What is required
All lines in the material below that hold "queendom" should be found and copied.
──────── Stored data ────────
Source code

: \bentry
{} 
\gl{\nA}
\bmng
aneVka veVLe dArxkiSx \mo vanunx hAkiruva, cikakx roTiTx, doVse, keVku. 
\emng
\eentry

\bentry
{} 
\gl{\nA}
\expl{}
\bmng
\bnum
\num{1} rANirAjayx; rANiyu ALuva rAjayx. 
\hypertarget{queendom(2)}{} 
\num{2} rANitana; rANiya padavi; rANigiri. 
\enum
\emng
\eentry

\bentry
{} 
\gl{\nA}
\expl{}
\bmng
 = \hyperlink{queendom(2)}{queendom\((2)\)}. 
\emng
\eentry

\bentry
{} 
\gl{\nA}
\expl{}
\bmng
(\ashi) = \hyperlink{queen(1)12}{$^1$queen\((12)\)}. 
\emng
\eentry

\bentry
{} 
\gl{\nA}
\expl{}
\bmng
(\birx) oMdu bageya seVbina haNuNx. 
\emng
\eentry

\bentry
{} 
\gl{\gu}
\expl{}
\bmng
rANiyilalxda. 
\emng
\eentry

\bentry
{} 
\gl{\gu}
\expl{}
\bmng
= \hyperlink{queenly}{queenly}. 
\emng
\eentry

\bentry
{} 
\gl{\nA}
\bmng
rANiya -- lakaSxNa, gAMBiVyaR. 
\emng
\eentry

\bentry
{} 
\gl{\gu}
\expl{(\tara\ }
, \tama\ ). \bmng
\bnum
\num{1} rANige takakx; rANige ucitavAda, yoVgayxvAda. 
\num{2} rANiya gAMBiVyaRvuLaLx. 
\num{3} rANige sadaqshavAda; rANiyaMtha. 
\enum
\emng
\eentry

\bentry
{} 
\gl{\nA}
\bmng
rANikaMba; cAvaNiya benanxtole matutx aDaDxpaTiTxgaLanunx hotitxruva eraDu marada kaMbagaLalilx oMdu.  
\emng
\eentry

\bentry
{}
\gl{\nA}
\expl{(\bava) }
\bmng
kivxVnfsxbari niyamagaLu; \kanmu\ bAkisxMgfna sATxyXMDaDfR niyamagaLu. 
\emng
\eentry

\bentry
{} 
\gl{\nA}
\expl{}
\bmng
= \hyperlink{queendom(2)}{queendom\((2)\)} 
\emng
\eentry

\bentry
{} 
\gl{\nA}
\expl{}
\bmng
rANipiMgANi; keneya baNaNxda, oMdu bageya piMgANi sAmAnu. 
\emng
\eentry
────────
The completed task
\hypertarget{queendom(2)}{} 
 = \hyperlink{queendom(2)}{queendom\((2)\)}. 
= \hyperlink{queendom(2)}{queendom\((2)\)} 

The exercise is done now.